▶ [Dataset entries]:
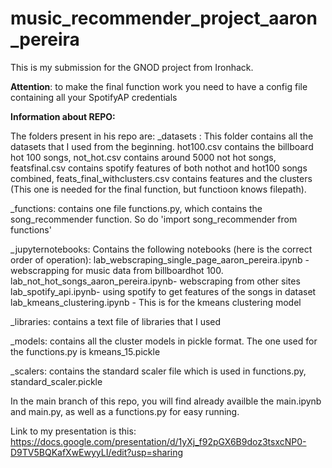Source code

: # music_recommender_project_aaron_pereira
This is my submission for the GNOD project from Ironhack. 

**Attention**: to make the final function work you need to have a config file containing all your SpotifyAP credentials

**Information about REPO:**

The folders present in his repo are:
_datasets : This folder contains all the datasets that I used from the beginning. 
hot100.csv contains the billboard hot 100 songs,
not_hot.csv contains around 5000 not hot songs, 
featsfinal.csv contains spotify features of both nothot and hot100 songs combined, 
feats_final_withclusters.csv contains features and the clusters (This one is needed for the final function, but functioon knows filepath).

_functions: contains one file functions.py, which contains the song_recommender function. So do 'import song_recommender from functions'

_jupyternotebooks: Contains the following notebooks (here is the correct order of operation):
lab_webscraping_single_page_aaron_pereira.ipynb - webscrapping for music data from billboardhot 100.
lab_not_hot_songs_aaron_pereira.ipynb- webscraping from other sites
lab_spotify_api.ipynb- using spotify to get features of the songs in dataset
lab_kmeans_clustering.ipynb - This is for the kmeans clustering model

_libraries: contains a text file of libraries that I used

_models: contains all the cluster models in pickle format. The one used for the functions.py is kmeans_15.pickle

_scalers: contains the standard scaler file which is used in functions.py, standard_scaler.pickle


In the main branch of this repo, you will find already availble the main.ipynb and main.py, as well as a functions.py for easy running. 

Link to my presentation is this:
https://docs.google.com/presentation/d/1yXj_f92pGX6B9doz3tsxcNP0-D9TV5BQKafXwEwyyLI/edit?usp=sharing
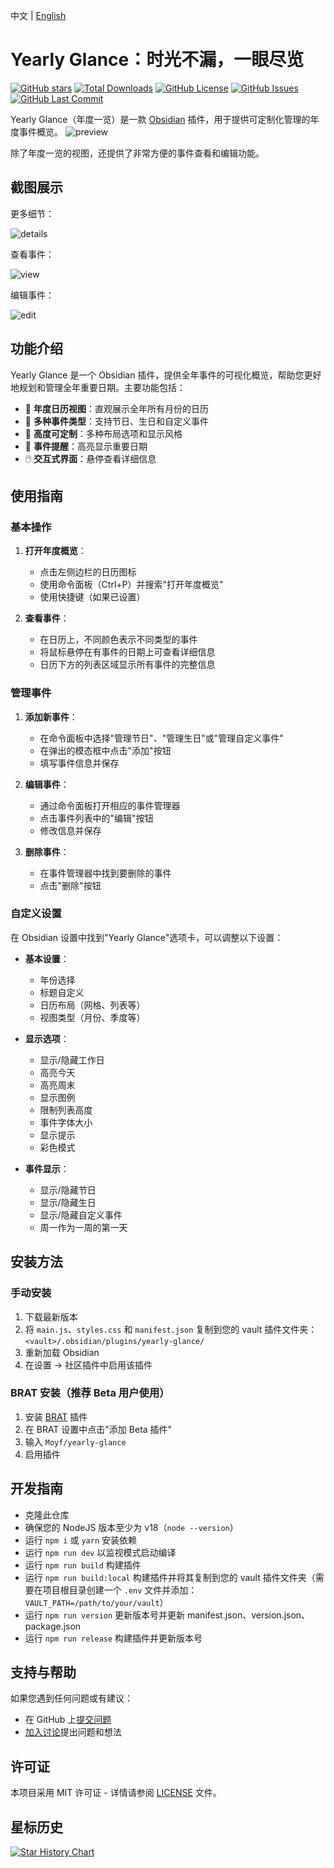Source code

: 中文 | [English](./README.md)

# Yearly Glance：时光不漏，一眼尽览

[![GitHub stars](https://img.shields.io/github/stars/Moyf/yearly-glance?style=flat&label=星标)](https://github.com/Moyf/yearly-glance/stargazers)
[![Total Downloads](https://img.shields.io/github/downloads/Moyf/yearly-glance/total?style=flat&label=总下载量)](https://github.com/Moyf/yearly-glance/releases)
[![GitHub License](https://img.shields.io/github/license/Moyf/yearly-glance?style=flat&label=许可证)](https://github.com/Moyf/yearly-glance/blob/master/LICENSE)
[![GitHub Issues](https://img.shields.io/github/issues/Moyf/yearly-glance?style=flat&label=问题)](https://github.com/Moyf/yearly-glance/issues)
[![GitHub Last Commit](https://img.shields.io/github/last-commit/Moyf/yearly-glance?style=flat&label=最后提交)](https://github.com/Moyf/yearly-glance/commits/master)

Yearly Glance（年度一览）是一款 [Obsidian](https://obsidian.md/) 插件，用于提供可定制化管理的年度事件概览。
![preview](./doc/glance-zh.webp)

除了年度一览的视图，还提供了非常方便的事件查看和编辑功能。

## 截图展示

更多细节：

![details](./doc/details-zh.png)

查看事件：

![view](./doc/view-zh.webp)

编辑事件：

![edit](./doc/edit-zh.webp)


## 功能介绍

Yearly Glance 是一个 Obsidian 插件，提供全年事件的可视化概览，帮助您更好地规划和管理全年重要日期。主要功能包括：

- 📅 **年度日历视图**：直观展示全年所有月份的日历
- 🎉 **多种事件类型**：支持节日、生日和自定义事件
- 🎨 **高度可定制**：多种布局选项和显示风格
- 🔔 **事件提醒**：高亮显示重要日期
- 🖱️ **交互式界面**：悬停查看详细信息


## 使用指南

### 基本操作

1. **打开年度概览**：
   - 点击左侧边栏的日历图标
   - 使用命令面板（Ctrl+P）并搜索"打开年度概览"
   - 使用快捷键（如果已设置）

2. **查看事件**：
   - 在日历上，不同颜色表示不同类型的事件
   - 将鼠标悬停在有事件的日期上可查看详细信息
   - 日历下方的列表区域显示所有事件的完整信息

### 管理事件

1. **添加新事件**：
   - 在命令面板中选择"管理节日"、"管理生日"或"管理自定义事件"
   - 在弹出的模态框中点击"添加"按钮
   - 填写事件信息并保存

2. **编辑事件**：
   - 通过命令面板打开相应的事件管理器
   - 点击事件列表中的"编辑"按钮
   - 修改信息并保存

3. **删除事件**：
   - 在事件管理器中找到要删除的事件
   - 点击"删除"按钮

### 自定义设置

在 Obsidian 设置中找到"Yearly Glance"选项卡，可以调整以下设置：

- **基本设置**：
  - 年份选择
  - 标题自定义
  - 日历布局（网格、列表等）
  - 视图类型（月份、季度等）

- **显示选项**：
  - 显示/隐藏工作日
  - 高亮今天
  - 高亮周末
  - 显示图例
  - 限制列表高度
  - 事件字体大小
  - 显示提示
  - 彩色模式

- **事件显示**：
  - 显示/隐藏节日
  - 显示/隐藏生日
  - 显示/隐藏自定义事件
  - 周一作为一周的第一天

## 安装方法

### 手动安装

1. 下载最新版本
2. 将 `main.js`、`styles.css` 和 `manifest.json` 复制到您的 vault 插件文件夹：`<vault>/.obsidian/plugins/yearly-glance/`
3. 重新加载 Obsidian
4. 在设置 → 社区插件中启用该插件

### BRAT 安装（推荐 Beta 用户使用）

1. 安装 [BRAT](https://github.com/TfTHacker/obsidian42-brat) 插件
2. 在 BRAT 设置中点击"添加 Beta 插件"
3. 输入 `Moyf/yearly-glance`
4. 启用插件

## 开发指南

- 克隆此仓库
- 确保您的 NodeJS 版本至少为 v18（`node --version`）
- 运行 `npm i` 或 `yarn` 安装依赖
- 运行 `npm run dev` 以监视模式启动编译
- 运行 `npm run build` 构建插件
- 运行 `npm run build:local` 构建插件并将其复制到您的 vault 插件文件夹（需要在项目根目录创建一个 `.env` 文件并添加：`VAULT_PATH=/path/to/your/vault`）
- 运行 `npm run version` 更新版本号并更新 manifest.json、version.json、package.json
- 运行 `npm run release` 构建插件并更新版本号

## 支持与帮助

如果您遇到任何问题或有建议：
- 在 GitHub 上[提交问题](https://github.com/Moyf/yearly-glance/issues)
- [加入讨论](https://github.com/Moyf/yearly-glance/discussions)提出问题和想法

## 许可证

本项目采用 MIT 许可证 - 详情请参阅 [LICENSE](LICENSE) 文件。 

## 星标历史

[![Star History Chart](https://api.star-history.com/svg?repos=Moyf/yearly-glance&type=Timeline)](https://www.star-history.com/#Moyf/yearly-glance&Timeline)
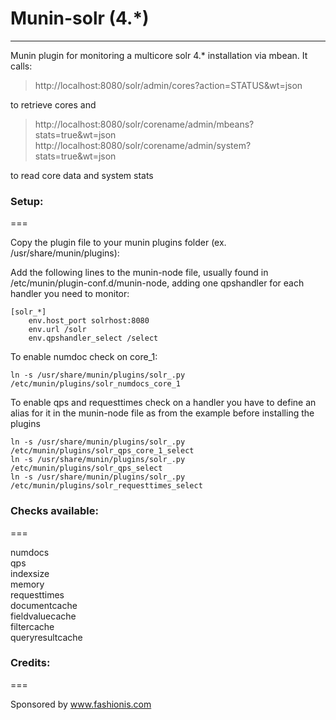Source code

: # Munin-solr (4.*)
-------------

Munin plugin for monitoring a multicore solr 4.* installation via mbean.
It calls:
> http://localhost:8080/solr/admin/cores?action=STATUS&wt=json

to retrieve cores and

> http://localhost:8080/solr/corename/admin/mbeans?stats=true&wt=json
> http://localhost:8080/solr/corename/admin/system?stats=true&wt=json

to read core data and system stats

### Setup:
===

Copy the plugin file to your munin plugins folder (ex. /usr/share/munin/plugins):

Add the following lines to the munin-node file, usually found in /etc/munin/plugin-conf.d/munin-node, adding one qpshandler for each handler you need to monitor:

    [solr_*]
        env.host_port solrhost:8080 
        env.url /solr
        env.qpshandler_select /select


To enable numdoc check on core_1:

    ln -s /usr/share/munin/plugins/solr_.py /etc/munin/plugins/solr_numdocs_core_1


To enable qps and requesttimes check on a handler you have to define an alias for it in the munin-node file as from the example before installing the plugins

    ln -s /usr/share/munin/plugins/solr_.py /etc/munin/plugins/solr_qps_core_1_select
    ln -s /usr/share/munin/plugins/solr_.py /etc/munin/plugins/solr_qps_select
    ln -s /usr/share/munin/plugins/solr_.py /etc/munin/plugins/solr_requesttimes_select



### Checks available:
===

numdocs  
qps  
indexsize  
memory  
requesttimes  
documentcache  
fieldvaluecache  
filtercache  
queryresultcache  


### Credits:
===

Sponsored by www.fashionis.com
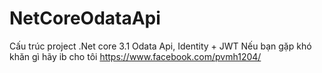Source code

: # NetCoreOdataApi
Cấu trúc project .Net core 3.1 Odata Api, Identity + JWT
Nếu bạn gặp khó khăn gì hãy ib cho tôi https://www.facebook.com/pvmh1204/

▶ [What to produce]:
Search the records line by line for the word "issues" and copy every line where it appears.

▶ [Answer space]:
[![GitHub Issues](https://img.shields.io/github/issues/Moyf/yearly-glance?style=flat&label=问题)](https://github.com/Moyf/yearly-glance/issues)
- 在 GitHub 上[提交问题](https://github.com/Moyf/yearly-glance/issues)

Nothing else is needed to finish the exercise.